* _WORK TO COMPLETE_: Return the entries below verbatim. Pictures stay out.

(Records from a collection)
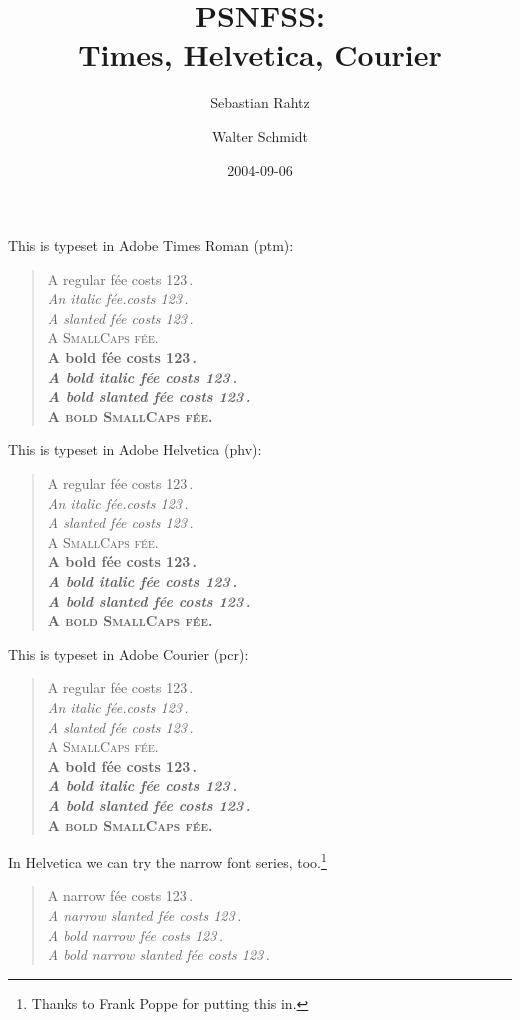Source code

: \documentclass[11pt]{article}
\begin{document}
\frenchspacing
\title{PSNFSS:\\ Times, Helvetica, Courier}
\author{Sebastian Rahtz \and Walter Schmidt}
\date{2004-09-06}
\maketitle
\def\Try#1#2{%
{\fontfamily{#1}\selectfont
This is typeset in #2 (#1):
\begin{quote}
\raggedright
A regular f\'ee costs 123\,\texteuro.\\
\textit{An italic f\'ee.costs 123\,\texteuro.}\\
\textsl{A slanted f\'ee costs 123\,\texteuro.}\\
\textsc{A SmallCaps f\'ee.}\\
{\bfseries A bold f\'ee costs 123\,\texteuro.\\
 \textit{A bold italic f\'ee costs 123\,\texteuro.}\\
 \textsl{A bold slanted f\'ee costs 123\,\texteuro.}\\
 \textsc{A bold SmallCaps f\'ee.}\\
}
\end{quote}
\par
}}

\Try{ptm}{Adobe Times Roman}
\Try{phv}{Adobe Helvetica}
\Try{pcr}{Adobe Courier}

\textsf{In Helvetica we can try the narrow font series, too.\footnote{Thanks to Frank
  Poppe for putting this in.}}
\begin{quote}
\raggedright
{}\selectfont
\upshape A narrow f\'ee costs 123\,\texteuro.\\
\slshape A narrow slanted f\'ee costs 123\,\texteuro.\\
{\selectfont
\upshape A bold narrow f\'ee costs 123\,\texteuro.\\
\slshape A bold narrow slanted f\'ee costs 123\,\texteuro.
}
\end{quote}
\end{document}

* _EXPECTED ANSWER_:
Source code

: \documentclass[11pt]{article}
\begin{document}
\frenchspacing
\title{PSNFSS:\\ Times, Helvetica, Courier}
\author{Sebastian Rahtz \and Walter Schmidt}
\date{2004-09-06}
\maketitle
\def\Try#1#2{%
{\fontfamily{#1}\selectfont
This is typeset in #2 (#1):
\begin{quote}
\raggedright
A regular f\'ee costs 123\,\texteuro.\\
\textit{An italic f\'ee.costs 123\,\texteuro.}\\
\textsl{A slanted f\'ee costs 123\,\texteuro.}\\
\textsc{A SmallCaps f\'ee.}\\
{\bfseries A bold f\'ee costs 123\,\texteuro.\\
 \textit{A bold italic f\'ee costs 123\,\texteuro.}\\
 \textsl{A bold slanted f\'ee costs 123\,\texteuro.}\\
 \textsc{A bold SmallCaps f\'ee.}\\
}
\end{quote}
\par
}}

\Try{ptm}{Adobe Times Roman}
\Try{phv}{Adobe Helvetica}
\Try{pcr}{Adobe Courier}

\textsf{In Helvetica we can try the narrow font series, too.\footnote{Thanks to Frank
  Poppe for putting this in.}}
\begin{quote}
\raggedright
{}\selectfont
\upshape A narrow f\'ee costs 123\,\texteuro.\\
\slshape A narrow slanted f\'ee costs 123\,\texteuro.\\
{\selectfont
\upshape A bold narrow f\'ee costs 123\,\texteuro.\\
\slshape A bold narrow slanted f\'ee costs 123\,\texteuro.
}
\end{quote}
\end{document}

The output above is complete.